Entra dalla finestra con passo leggero come ogni notte d’estate che si rispetti. Stelle in cielo, timori nell’animo e accordi sulla chitarra sono sempre gli stessi: Fa/La minore/Re Minore/Fa/Do/Si bemolle. E’ l’inizio della colonna sonora di uno spettacolo silenzioso al chiaro di luna dal 1984. Lo sarà anche per i 552 maturandi del comprensorio peligno-sangrino, pronti a intonare Venditti mentre la sera copre i timori e accende i sogni: 213 studenti dell’Iis Fermi, 186 del’Iis Ovidio, 101 del Patini-Liberatore, 34 dell’Alberghiero “De Panfilis” e 18 dell’Istituto Agrario “Serpieri” equamente suddivisi tra le sedi di Pratola Peligna e Castel di Sangro.
Fine e inizio. Conclusione di un percorso e porta d’accesso al mondo dei grandi. La notte a fare da spartiacque. Appena sei ore che dividono il passato accogliente dal futuro incerto, turbolento, misterioso. Pianti e rimpianti sotto gli astri, che se la ridono. La nostalgia prende il sopravvento sulla paura. L’avvolge, la nasconde tra le tenebre, la mette in fondo allo zaino. Più giù di diario e astuccio; di penne e fantomatici libri da far finta di cercare per evitare l’interrogazione.
D’altronde non esiste nulla che faccia più paura di un passato che non ritornerà. Ma anche questa è la Maturità. E’ accettare la malinconia, ribaltarla, tramutarla in preziosi ricordi da rispolverare. E’ guardarsi indietro prima di fiondarsi su quel foglio bianco. Chiudere gli occhi, far partire la diapositive del lungometraggio più bello. Cinque anni che si susseguono in momenti, attimi. Il primo giorno di scuola, la prima verifica, la prima sufficienze, il primo 4 a matematica. La prima gita, le prime liti, i primi baci e i primi pianti. Ma per questa generazione è anche il Covid, la Dad, le mascherine, l’addio al compagno di banco, la normalità. La calma dopo la tempesta. La Maturità è accettare che il treno, oggi, arriva al capolinea. Il viaggio è stato tortuoso: panorami mozzafiato e schermi di computer. I cento giorni assieme e la solitudine nella cameretta vuota. Il sole sul banco di scuola e il mondo che crollava in mille pezzi fuori dalla finestra. Un saliscendi di emozioni che oggi finiranno tra le colonne di un foglio protocollo.
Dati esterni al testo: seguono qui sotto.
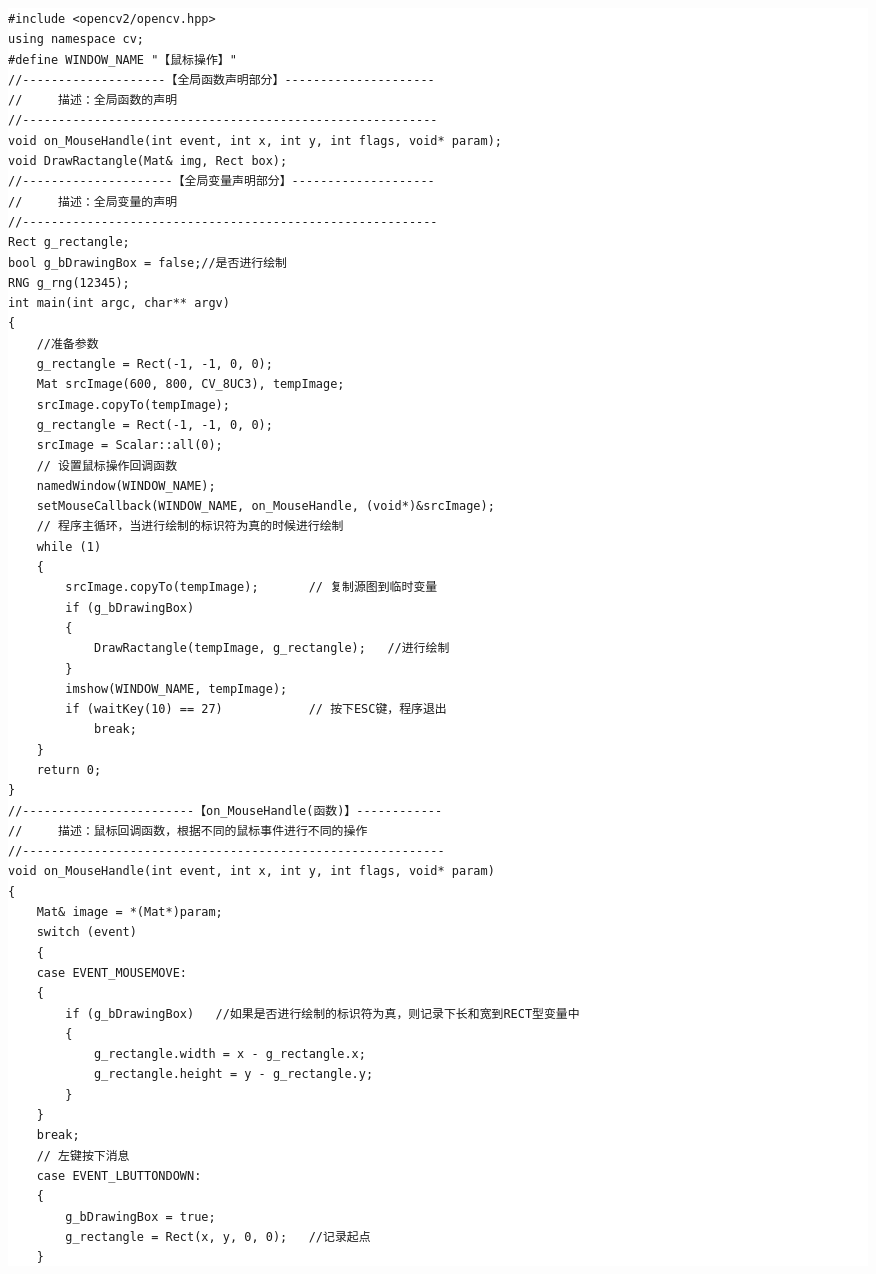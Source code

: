 
```
#include <opencv2/opencv.hpp>
using namespace cv;
#define WINDOW_NAME "【鼠标操作】"
//--------------------【全局函数声明部分】---------------------
//     描述：全局函数的声明
//----------------------------------------------------------
void on_MouseHandle(int event, int x, int y, int flags, void* param);
void DrawRactangle(Mat& img, Rect box);
//---------------------【全局变量声明部分】--------------------
//     描述：全局变量的声明
//----------------------------------------------------------
Rect g_rectangle;
bool g_bDrawingBox = false;//是否进行绘制
RNG g_rng(12345);
int main(int argc, char** argv)
{
	//准备参数
	g_rectangle = Rect(-1, -1, 0, 0);
	Mat srcImage(600, 800, CV_8UC3), tempImage;
	srcImage.copyTo(tempImage);
	g_rectangle = Rect(-1, -1, 0, 0);
	srcImage = Scalar::all(0);
	// 设置鼠标操作回调函数
	namedWindow(WINDOW_NAME);
	setMouseCallback(WINDOW_NAME, on_MouseHandle, (void*)&srcImage);
	// 程序主循环，当进行绘制的标识符为真的时候进行绘制
	while (1)
	{
		srcImage.copyTo(tempImage);       // 复制源图到临时变量
		if (g_bDrawingBox)
		{
			DrawRactangle(tempImage, g_rectangle);   //进行绘制
		}
		imshow(WINDOW_NAME, tempImage);
		if (waitKey(10) == 27)            // 按下ESC键，程序退出
			break;
	}
	return 0;
}
//------------------------【on_MouseHandle(函数)】------------
//     描述：鼠标回调函数，根据不同的鼠标事件进行不同的操作
//-----------------------------------------------------------
void on_MouseHandle(int event, int x, int y, int flags, void* param)
{
	Mat& image = *(Mat*)param;
	switch (event)
	{
	case EVENT_MOUSEMOVE:
	{
		if (g_bDrawingBox)   //如果是否进行绘制的标识符为真，则记录下长和宽到RECT型变量中
		{
			g_rectangle.width = x - g_rectangle.x;
			g_rectangle.height = y - g_rectangle.y;
		}
	}
	break;
	// 左键按下消息
	case EVENT_LBUTTONDOWN:
	{
		g_bDrawingBox = true;
		g_rectangle = Rect(x, y, 0, 0);   //记录起点
	}
```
Maturità è comprendere che la sconfitta non è sinonimo di fallimento. Che tutti commettono errori a nemmeno vent’anni, e che sulle matite c’è la gomma proprio per rimediare. Che il brutto voto non è il viso che guardi nello specchio la mattina; non è la croce da portare in eterno ma la fotografia di un istante uscita sfocata, mossa. Una polaroid venuta male. Colpa del fotografo, colpa del soggetto. Nulla di irrimediabile.
Maturità è capire che pagheresti per riavere indietro le odiate sveglie alle 06:00 di mattina. In primavera, in autunno e in inverno. Con la pioggia e la neve. Con il vento che accompagna le foglie secche a danzare un valzer mitteleuropeo.
E’ pensare che, in fondo, quell’interrogazione di latino non fa poi così paura in confronto al futuro. Che magari su quella sedia scomoda avrei passato volentieri qualche giorno in più. Che quell’entrata in seconda, o quella fuga davanti all’entrata di scuola, per dribblare il compito di fisica l’avrei potuta evitare. Che quell’ansia che “fa tremar le vene e i polsi” era del tutto immotivata. Che riavvolgeresti il nastro per rivivere gioie e brividi. Che la scuola è stata schiaffi e carezze. Ha saputo abbracciare e soffocare allo stesso tempo.
Maturità è proprio questo: apprezzare il chiaroscuro di un viaggio che, come Lesbia per Catullo, è stato amato e odiato. Capire che ti rimetteresti in carrozza solo a fine corsa, in una notte alle porte dell’estate.